Many versions of the tale associate La Llorona with evil.
Some versions describe her visits to lustful young men whom she
lures to their deaths. Other versions describe her efforts to steal
living children who are out by the river late at night, mistaking
them for her own dead children. Because some versions imply that
the children are disobeying their parents, parents often use the
story to frighten children into obedience. In some versions, however,
La Llorona is a sympathetic figure deserving of pity. In others,
she is a malevolent force to be feared. Gabriel and Narciso ask
the mob to have mercy on Lupito because he was mad when he killed
the sheriff. The connection is that Lupito and La Llorona were both
insane when they murdered, and thus they cannot be held accountable
to rational moral judgment.
The pairing of La Llorona and Lupito in Antonio’s dream
shows that he is beginning to deal with morally ambivalent issues.
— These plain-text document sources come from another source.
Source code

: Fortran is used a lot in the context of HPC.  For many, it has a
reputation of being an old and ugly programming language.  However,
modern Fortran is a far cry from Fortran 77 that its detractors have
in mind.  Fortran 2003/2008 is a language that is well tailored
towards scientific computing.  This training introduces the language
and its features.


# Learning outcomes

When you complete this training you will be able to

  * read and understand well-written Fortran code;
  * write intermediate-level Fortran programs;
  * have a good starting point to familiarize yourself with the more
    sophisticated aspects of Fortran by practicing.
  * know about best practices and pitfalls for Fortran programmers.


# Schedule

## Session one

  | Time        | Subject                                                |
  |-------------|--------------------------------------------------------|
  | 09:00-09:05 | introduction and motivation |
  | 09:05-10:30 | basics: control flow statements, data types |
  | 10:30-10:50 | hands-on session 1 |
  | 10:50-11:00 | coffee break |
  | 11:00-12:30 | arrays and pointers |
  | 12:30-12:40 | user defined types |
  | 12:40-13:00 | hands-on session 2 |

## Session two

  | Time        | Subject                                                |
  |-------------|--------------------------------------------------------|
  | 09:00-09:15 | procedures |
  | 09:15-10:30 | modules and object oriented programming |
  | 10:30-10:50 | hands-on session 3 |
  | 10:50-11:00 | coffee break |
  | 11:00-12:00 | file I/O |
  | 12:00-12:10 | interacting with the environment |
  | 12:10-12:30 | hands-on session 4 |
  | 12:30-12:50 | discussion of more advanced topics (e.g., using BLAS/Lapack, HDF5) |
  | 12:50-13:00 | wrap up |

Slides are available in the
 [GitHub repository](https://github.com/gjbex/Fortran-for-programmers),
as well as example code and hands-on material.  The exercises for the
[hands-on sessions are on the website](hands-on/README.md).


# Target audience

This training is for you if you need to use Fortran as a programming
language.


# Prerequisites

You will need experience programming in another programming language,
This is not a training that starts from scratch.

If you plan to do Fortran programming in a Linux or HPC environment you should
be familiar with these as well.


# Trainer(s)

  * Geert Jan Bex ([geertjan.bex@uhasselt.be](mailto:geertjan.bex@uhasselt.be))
Antonio wants to make moral sense out of Lupito’s death, but easy
answers elude him. The figure of La Llorona expresses Antonio’s
anxieties about growing up, about disobeying his parents, and about
wandering by the river. His dream ends with the voice of María mourning that
her son is growing older, an apparition that phrases Antonio’s anxiety
about leaving his mother in her own voice. Antonio is developing
an independent self-consciousness and learning to combine elements
of both his parents’ heritages. As a young boy, though, he is still
ambivalent about the consequences of change.